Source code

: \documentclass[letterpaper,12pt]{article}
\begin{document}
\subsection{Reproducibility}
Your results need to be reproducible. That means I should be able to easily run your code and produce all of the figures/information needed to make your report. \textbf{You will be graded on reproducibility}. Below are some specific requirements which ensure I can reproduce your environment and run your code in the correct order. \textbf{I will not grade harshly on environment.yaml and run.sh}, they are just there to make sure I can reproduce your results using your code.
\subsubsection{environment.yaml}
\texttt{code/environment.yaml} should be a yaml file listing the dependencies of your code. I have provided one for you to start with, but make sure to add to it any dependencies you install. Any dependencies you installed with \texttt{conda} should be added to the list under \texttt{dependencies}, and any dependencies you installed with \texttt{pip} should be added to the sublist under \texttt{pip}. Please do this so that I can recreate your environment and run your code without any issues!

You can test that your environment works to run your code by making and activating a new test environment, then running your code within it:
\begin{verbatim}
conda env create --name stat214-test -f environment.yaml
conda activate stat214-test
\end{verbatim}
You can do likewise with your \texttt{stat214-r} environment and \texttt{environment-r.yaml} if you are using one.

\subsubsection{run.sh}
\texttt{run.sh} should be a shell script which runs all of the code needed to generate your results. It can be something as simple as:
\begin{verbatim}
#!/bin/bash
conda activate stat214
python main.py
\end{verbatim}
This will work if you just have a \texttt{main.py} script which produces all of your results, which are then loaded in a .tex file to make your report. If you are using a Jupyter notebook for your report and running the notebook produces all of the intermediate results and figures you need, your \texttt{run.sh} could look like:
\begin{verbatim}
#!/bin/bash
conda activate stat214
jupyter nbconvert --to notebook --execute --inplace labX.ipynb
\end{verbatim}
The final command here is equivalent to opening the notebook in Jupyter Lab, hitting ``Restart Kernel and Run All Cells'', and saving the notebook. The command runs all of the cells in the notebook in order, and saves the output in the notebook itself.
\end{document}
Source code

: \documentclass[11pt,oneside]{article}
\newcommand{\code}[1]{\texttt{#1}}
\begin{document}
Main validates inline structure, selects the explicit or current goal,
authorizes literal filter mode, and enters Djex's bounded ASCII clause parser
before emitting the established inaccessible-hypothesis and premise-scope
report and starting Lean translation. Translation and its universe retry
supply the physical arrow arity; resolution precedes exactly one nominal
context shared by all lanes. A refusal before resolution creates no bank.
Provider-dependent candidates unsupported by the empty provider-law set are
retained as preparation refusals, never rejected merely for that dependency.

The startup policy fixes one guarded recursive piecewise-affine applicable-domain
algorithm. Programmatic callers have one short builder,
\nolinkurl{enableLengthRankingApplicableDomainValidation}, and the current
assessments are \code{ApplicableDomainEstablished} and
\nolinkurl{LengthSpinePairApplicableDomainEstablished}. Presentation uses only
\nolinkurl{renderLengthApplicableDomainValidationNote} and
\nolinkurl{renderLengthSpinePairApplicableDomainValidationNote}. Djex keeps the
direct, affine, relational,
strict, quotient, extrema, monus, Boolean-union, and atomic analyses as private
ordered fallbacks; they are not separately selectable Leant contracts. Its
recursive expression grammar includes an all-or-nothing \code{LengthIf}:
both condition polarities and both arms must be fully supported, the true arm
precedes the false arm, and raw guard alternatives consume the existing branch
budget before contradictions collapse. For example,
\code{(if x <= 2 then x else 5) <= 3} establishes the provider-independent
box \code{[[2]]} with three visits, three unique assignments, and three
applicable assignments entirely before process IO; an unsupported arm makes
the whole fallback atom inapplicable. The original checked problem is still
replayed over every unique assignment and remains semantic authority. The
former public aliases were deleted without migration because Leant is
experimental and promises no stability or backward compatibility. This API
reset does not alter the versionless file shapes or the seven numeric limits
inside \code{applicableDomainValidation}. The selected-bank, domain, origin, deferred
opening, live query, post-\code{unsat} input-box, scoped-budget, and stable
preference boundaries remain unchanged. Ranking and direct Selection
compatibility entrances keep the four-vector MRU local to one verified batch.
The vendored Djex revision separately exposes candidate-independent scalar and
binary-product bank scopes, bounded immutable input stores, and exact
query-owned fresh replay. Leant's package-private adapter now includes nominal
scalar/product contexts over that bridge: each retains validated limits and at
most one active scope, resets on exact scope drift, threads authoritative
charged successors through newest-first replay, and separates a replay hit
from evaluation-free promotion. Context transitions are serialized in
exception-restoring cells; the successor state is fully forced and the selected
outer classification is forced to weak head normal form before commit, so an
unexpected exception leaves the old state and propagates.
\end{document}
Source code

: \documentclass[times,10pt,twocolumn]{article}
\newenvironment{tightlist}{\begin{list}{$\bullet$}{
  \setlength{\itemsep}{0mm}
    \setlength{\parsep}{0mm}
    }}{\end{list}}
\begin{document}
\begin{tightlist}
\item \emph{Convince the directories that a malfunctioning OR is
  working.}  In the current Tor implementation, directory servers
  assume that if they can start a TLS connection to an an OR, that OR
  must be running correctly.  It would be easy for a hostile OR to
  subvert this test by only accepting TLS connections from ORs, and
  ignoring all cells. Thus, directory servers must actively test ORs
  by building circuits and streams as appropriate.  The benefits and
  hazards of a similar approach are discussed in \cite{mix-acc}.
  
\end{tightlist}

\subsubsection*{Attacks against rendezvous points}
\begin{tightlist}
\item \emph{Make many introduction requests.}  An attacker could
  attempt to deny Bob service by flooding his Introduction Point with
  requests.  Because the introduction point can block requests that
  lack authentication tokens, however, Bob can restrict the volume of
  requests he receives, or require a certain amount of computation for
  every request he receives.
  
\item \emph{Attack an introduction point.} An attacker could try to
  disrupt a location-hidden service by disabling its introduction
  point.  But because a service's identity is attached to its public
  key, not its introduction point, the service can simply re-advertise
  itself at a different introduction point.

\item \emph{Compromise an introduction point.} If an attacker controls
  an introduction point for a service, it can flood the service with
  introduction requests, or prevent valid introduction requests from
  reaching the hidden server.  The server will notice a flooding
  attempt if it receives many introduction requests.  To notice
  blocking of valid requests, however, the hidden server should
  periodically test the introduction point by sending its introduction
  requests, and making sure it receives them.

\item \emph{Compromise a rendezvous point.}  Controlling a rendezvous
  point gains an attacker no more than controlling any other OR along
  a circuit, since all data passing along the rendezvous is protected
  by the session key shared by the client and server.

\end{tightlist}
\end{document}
□ □ □ □ □
Work out how many lines in the entries contain "selected" and give that number alone.

=== SOLUTION ===
2